- _Extracted information_
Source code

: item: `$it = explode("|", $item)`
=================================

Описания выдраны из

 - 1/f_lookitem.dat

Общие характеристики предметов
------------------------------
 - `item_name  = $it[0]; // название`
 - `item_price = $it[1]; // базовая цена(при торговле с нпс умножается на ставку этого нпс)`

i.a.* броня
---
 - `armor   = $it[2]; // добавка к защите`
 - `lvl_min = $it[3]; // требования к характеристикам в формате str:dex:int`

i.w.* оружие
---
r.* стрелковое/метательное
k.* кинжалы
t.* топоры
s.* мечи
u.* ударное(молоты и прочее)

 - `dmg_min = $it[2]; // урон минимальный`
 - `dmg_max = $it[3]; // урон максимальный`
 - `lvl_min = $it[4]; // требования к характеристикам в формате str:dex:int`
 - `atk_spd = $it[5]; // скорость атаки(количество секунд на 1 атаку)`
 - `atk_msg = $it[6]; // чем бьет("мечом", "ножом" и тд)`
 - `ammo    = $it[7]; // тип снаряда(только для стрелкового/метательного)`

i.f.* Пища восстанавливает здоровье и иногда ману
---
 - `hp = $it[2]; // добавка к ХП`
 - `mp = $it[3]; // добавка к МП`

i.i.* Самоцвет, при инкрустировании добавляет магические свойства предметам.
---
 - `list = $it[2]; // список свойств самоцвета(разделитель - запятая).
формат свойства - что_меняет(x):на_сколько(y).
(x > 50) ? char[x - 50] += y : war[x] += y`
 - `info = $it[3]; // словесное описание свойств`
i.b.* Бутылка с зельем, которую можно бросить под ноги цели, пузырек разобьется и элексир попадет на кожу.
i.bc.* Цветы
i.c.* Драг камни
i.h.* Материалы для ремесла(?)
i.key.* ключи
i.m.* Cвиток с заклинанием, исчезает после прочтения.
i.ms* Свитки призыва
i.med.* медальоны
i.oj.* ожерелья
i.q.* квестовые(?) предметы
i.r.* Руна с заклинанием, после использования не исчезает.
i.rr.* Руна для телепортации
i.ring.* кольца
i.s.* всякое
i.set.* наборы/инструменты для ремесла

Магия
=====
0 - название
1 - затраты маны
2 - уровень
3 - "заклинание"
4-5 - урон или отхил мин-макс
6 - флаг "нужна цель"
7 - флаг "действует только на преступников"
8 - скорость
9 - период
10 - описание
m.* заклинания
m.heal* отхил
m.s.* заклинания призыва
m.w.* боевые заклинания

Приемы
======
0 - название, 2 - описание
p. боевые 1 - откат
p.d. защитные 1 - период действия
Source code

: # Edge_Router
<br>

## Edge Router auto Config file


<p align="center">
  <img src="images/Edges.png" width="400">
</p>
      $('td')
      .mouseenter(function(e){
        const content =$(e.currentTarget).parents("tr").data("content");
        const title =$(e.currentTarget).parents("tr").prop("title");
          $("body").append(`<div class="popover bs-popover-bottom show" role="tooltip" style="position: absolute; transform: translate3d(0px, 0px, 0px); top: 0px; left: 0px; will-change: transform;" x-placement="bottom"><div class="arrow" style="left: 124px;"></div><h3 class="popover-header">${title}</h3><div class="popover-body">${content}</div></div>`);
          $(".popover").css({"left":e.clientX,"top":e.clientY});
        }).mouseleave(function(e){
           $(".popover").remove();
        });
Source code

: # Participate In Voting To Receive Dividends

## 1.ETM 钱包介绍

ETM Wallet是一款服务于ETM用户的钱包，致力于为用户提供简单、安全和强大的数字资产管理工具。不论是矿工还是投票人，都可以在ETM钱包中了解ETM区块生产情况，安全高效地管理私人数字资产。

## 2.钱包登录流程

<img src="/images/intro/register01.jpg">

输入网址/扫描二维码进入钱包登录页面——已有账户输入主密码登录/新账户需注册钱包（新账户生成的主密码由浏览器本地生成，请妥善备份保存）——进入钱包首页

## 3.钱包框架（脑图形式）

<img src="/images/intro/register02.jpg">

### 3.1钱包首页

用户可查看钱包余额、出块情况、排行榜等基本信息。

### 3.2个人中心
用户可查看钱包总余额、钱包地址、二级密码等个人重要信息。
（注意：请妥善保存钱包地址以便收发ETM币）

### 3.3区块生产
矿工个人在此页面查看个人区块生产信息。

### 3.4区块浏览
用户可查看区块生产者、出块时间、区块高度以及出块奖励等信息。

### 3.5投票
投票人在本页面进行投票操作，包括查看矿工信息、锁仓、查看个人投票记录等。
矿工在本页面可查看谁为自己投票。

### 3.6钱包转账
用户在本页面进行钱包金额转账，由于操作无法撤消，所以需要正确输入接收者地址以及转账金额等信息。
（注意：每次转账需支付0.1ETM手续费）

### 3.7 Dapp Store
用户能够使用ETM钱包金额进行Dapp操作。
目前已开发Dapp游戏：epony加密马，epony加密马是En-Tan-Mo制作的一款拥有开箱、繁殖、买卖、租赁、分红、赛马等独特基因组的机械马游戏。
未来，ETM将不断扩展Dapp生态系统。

- _Your task_
Take every line from the listing above that includes the word "описание" and copy it.

- _Task answer_
 - `info = $it[3]; // словесное описание свойств`
10 - описание
0 - название, 2 - описание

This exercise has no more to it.